→ EXERCISE AIM
Give back all of the data exactly, with every picture omitted.

Source texts of formatted documents
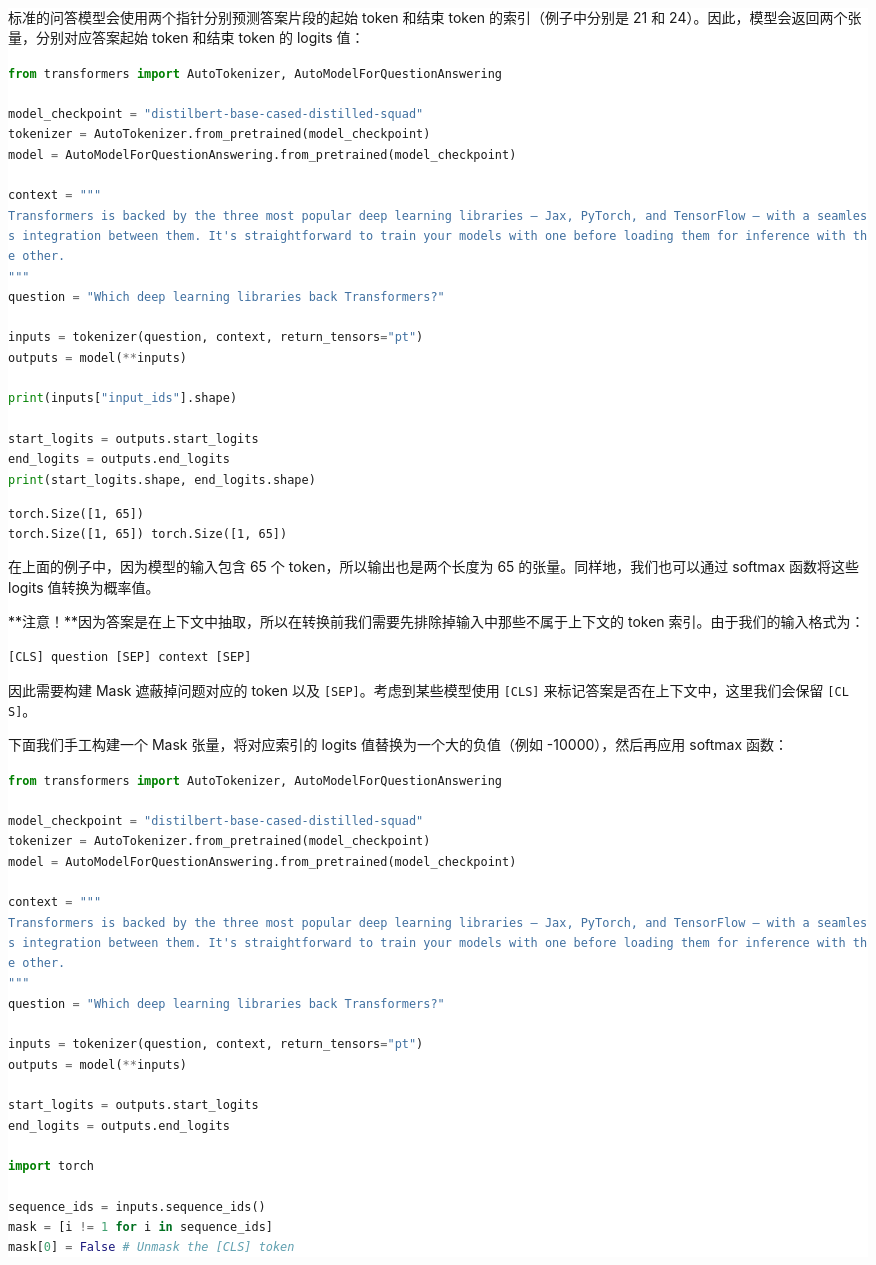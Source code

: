 标准的问答模型会使用两个指针分别预测答案片段的起始 token 和结束 token 的索引（例子中分别是 21 和 24）。因此，模型会返回两个张量，分别对应答案起始 token 和结束 token 的 logits 值：

```python
from transformers import AutoTokenizer, AutoModelForQuestionAnswering

model_checkpoint = "distilbert-base-cased-distilled-squad"
tokenizer = AutoTokenizer.from_pretrained(model_checkpoint)
model = AutoModelForQuestionAnswering.from_pretrained(model_checkpoint)

context = """
Transformers is backed by the three most popular deep learning libraries — Jax, PyTorch, and TensorFlow — with a seamless integration between them. It's straightforward to train your models with one before loading them for inference with the other.
"""
question = "Which deep learning libraries back Transformers?"

inputs = tokenizer(question, context, return_tensors="pt")
outputs = model(**inputs)

print(inputs["input_ids"].shape)

start_logits = outputs.start_logits
end_logits = outputs.end_logits
print(start_logits.shape, end_logits.shape)
```

```
torch.Size([1, 65])
torch.Size([1, 65]) torch.Size([1, 65])
```

在上面的例子中，因为模型的输入包含 65 个 token，所以输出也是两个长度为 65 的张量。同样地，我们也可以通过 softmax 函数将这些 logits 值转换为概率值。

**注意！**因为答案是在上下文中抽取，所以在转换前我们需要先排除掉输入中那些不属于上下文的 token 索引。由于我们的输入格式为：

```
[CLS] question [SEP] context [SEP]
```

因此需要构建 Mask 遮蔽掉问题对应的 token 以及 `[SEP]`。考虑到某些模型使用 `[CLS]` 来标记答案是否在上下文中，这里我们会保留 `[CLS]`。

下面我们手工构建一个 Mask 张量，将对应索引的 logits 值替换为一个大的负值（例如 -10000），然后再应用 softmax 函数：

```python
from transformers import AutoTokenizer, AutoModelForQuestionAnswering

model_checkpoint = "distilbert-base-cased-distilled-squad"
tokenizer = AutoTokenizer.from_pretrained(model_checkpoint)
model = AutoModelForQuestionAnswering.from_pretrained(model_checkpoint)

context = """
Transformers is backed by the three most popular deep learning libraries — Jax, PyTorch, and TensorFlow — with a seamless integration between them. It's straightforward to train your models with one before loading them for inference with the other.
"""
question = "Which deep learning libraries back Transformers?"

inputs = tokenizer(question, context, return_tensors="pt")
outputs = model(**inputs)

start_logits = outputs.start_logits
end_logits = outputs.end_logits

import torch

sequence_ids = inputs.sequence_ids()
mask = [i != 1 for i in sequence_ids]
mask[0] = False # Unmask the [CLS] token
```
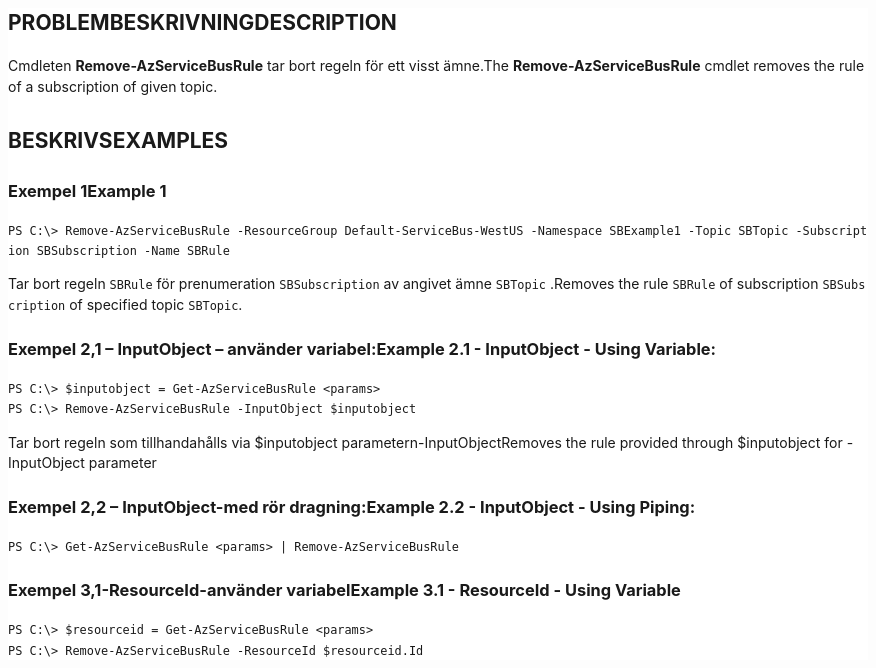 ## <span data-ttu-id="c322d-107">PROBLEMBESKRIVNING</span><span class="sxs-lookup"><span data-stu-id="c322d-107">DESCRIPTION</span></span>
<span data-ttu-id="c322d-108">Cmdleten **Remove-AzServiceBusRule** tar bort regeln för ett visst ämne.</span><span class="sxs-lookup"><span data-stu-id="c322d-108">The **Remove-AzServiceBusRule** cmdlet removes the rule of a subscription of given topic.</span></span>

## <span data-ttu-id="c322d-109">BESKRIVS</span><span class="sxs-lookup"><span data-stu-id="c322d-109">EXAMPLES</span></span>

### <span data-ttu-id="c322d-110">Exempel 1</span><span class="sxs-lookup"><span data-stu-id="c322d-110">Example 1</span></span>
```
PS C:\> Remove-AzServiceBusRule -ResourceGroup Default-ServiceBus-WestUS -Namespace SBExample1 -Topic SBTopic -Subscription SBSubscription -Name SBRule
```

<span data-ttu-id="c322d-111">Tar bort regeln `SBRule` för prenumeration `SBSubscription` av angivet ämne `SBTopic` .</span><span class="sxs-lookup"><span data-stu-id="c322d-111">Removes the rule `SBRule` of subscription `SBSubscription` of specified topic `SBTopic`.</span></span>

### <span data-ttu-id="c322d-112">Exempel 2,1 – InputObject – använder variabel:</span><span class="sxs-lookup"><span data-stu-id="c322d-112">Example 2.1 - InputObject - Using Variable:</span></span>
```
PS C:\> $inputobject = Get-AzServiceBusRule <params>
PS C:\> Remove-AzServiceBusRule -InputObject $inputobject
```

<span data-ttu-id="c322d-113">Tar bort regeln som tillhandahålls via $inputobject parametern-InputObject</span><span class="sxs-lookup"><span data-stu-id="c322d-113">Removes the rule provided through $inputobject for -InputObject parameter</span></span>

### <span data-ttu-id="c322d-114">Exempel 2,2 – InputObject-med rör dragning:</span><span class="sxs-lookup"><span data-stu-id="c322d-114">Example 2.2 - InputObject - Using Piping:</span></span>
```
PS C:\> Get-AzServiceBusRule <params> | Remove-AzServiceBusRule
```

### <span data-ttu-id="c322d-115">Exempel 3,1-ResourceId-använder variabel</span><span class="sxs-lookup"><span data-stu-id="c322d-115">Example 3.1 - ResourceId - Using Variable</span></span>
```
PS C:\> $resourceid = Get-AzServiceBusRule <params>
PS C:\> Remove-AzServiceBusRule -ResourceId $resourceid.Id
```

→ YOUR RESPONSE
Source code

: 标准的问答模型会使用两个指针分别预测答案片段的起始 token 和结束 token 的索引（例子中分别是 21 和 24）。因此，模型会返回两个张量，分别对应答案起始 token 和结束 token 的 logits 值：

```python
from transformers import AutoTokenizer, AutoModelForQuestionAnswering

model_checkpoint = "distilbert-base-cased-distilled-squad"
tokenizer = AutoTokenizer.from_pretrained(model_checkpoint)
model = AutoModelForQuestionAnswering.from_pretrained(model_checkpoint)

context = """
Transformers is backed by the three most popular deep learning libraries — Jax, PyTorch, and TensorFlow — with a seamless integration between them. It's straightforward to train your models with one before loading them for inference with the other.
"""
question = "Which deep learning libraries back Transformers?"

inputs = tokenizer(question, context, return_tensors="pt")
outputs = model(**inputs)

print(inputs["input_ids"].shape)

start_logits = outputs.start_logits
end_logits = outputs.end_logits
print(start_logits.shape, end_logits.shape)
```

```
torch.Size([1, 65])
torch.Size([1, 65]) torch.Size([1, 65])
```

在上面的例子中，因为模型的输入包含 65 个 token，所以输出也是两个长度为 65 的张量。同样地，我们也可以通过 softmax 函数将这些 logits 值转换为概率值。

**注意！**因为答案是在上下文中抽取，所以在转换前我们需要先排除掉输入中那些不属于上下文的 token 索引。由于我们的输入格式为：

```
[CLS] question [SEP] context [SEP]
```

因此需要构建 Mask 遮蔽掉问题对应的 token 以及 `[SEP]`。考虑到某些模型使用 `[CLS]` 来标记答案是否在上下文中，这里我们会保留 `[CLS]`。

下面我们手工构建一个 Mask 张量，将对应索引的 logits 值替换为一个大的负值（例如 -10000），然后再应用 softmax 函数：

```python
from transformers import AutoTokenizer, AutoModelForQuestionAnswering

model_checkpoint = "distilbert-base-cased-distilled-squad"
tokenizer = AutoTokenizer.from_pretrained(model_checkpoint)
model = AutoModelForQuestionAnswering.from_pretrained(model_checkpoint)

context = """
Transformers is backed by the three most popular deep learning libraries — Jax, PyTorch, and TensorFlow — with a seamless integration between them. It's straightforward to train your models with one before loading them for inference with the other.
"""
question = "Which deep learning libraries back Transformers?"

inputs = tokenizer(question, context, return_tensors="pt")
outputs = model(**inputs)

start_logits = outputs.start_logits
end_logits = outputs.end_logits

import torch

sequence_ids = inputs.sequence_ids()
mask = [i != 1 for i in sequence_ids]
mask[0] = False # Unmask the [CLS] token
```
 ## <span data-ttu-id="c322d-107">PROBLEMBESKRIVNING</span><span class="sxs-lookup"><span data-stu-id="c322d-107">DESCRIPTION</span></span>
<span data-ttu-id="c322d-108">Cmdleten **Remove-AzServiceBusRule** tar bort regeln för ett visst ämne.</span><span class="sxs-lookup"><span data-stu-id="c322d-108">The **Remove-AzServiceBusRule** cmdlet removes the rule of a subscription of given topic.</span></span>

## <span data-ttu-id="c322d-109">BESKRIVS</span><span class="sxs-lookup"><span data-stu-id="c322d-109">EXAMPLES</span></span>

### <span data-ttu-id="c322d-110">Exempel 1</span><span class="sxs-lookup"><span data-stu-id="c322d-110">Example 1</span></span>
```
PS C:\> Remove-AzServiceBusRule -ResourceGroup Default-ServiceBus-WestUS -Namespace SBExample1 -Topic SBTopic -Subscription SBSubscription -Name SBRule
```

<span data-ttu-id="c322d-111">Tar bort regeln `SBRule` för prenumeration `SBSubscription` av angivet ämne `SBTopic` .</span><span class="sxs-lookup"><span data-stu-id="c322d-111">Removes the rule `SBRule` of subscription `SBSubscription` of specified topic `SBTopic`.</span></span>

### <span data-ttu-id="c322d-112">Exempel 2,1 – InputObject – använder variabel:</span><span class="sxs-lookup"><span data-stu-id="c322d-112">Example 2.1 - InputObject - Using Variable:</span></span>
```
PS C:\> $inputobject = Get-AzServiceBusRule <params>
PS C:\> Remove-AzServiceBusRule -InputObject $inputobject
```

<span data-ttu-id="c322d-113">Tar bort regeln som tillhandahålls via $inputobject parametern-InputObject</span><span class="sxs-lookup"><span data-stu-id="c322d-113">Removes the rule provided through $inputobject for -InputObject parameter</span></span>

### <span data-ttu-id="c322d-114">Exempel 2,2 – InputObject-med rör dragning:</span><span class="sxs-lookup"><span data-stu-id="c322d-114">Example 2.2 - InputObject - Using Piping:</span></span>
```
PS C:\> Get-AzServiceBusRule <params> | Remove-AzServiceBusRule
```

### <span data-ttu-id="c322d-115">Exempel 3,1-ResourceId-använder variabel</span><span class="sxs-lookup"><span data-stu-id="c322d-115">Example 3.1 - ResourceId - Using Variable</span></span>
```
PS C:\> $resourceid = Get-AzServiceBusRule <params>
PS C:\> Remove-AzServiceBusRule -ResourceId $resourceid.Id
```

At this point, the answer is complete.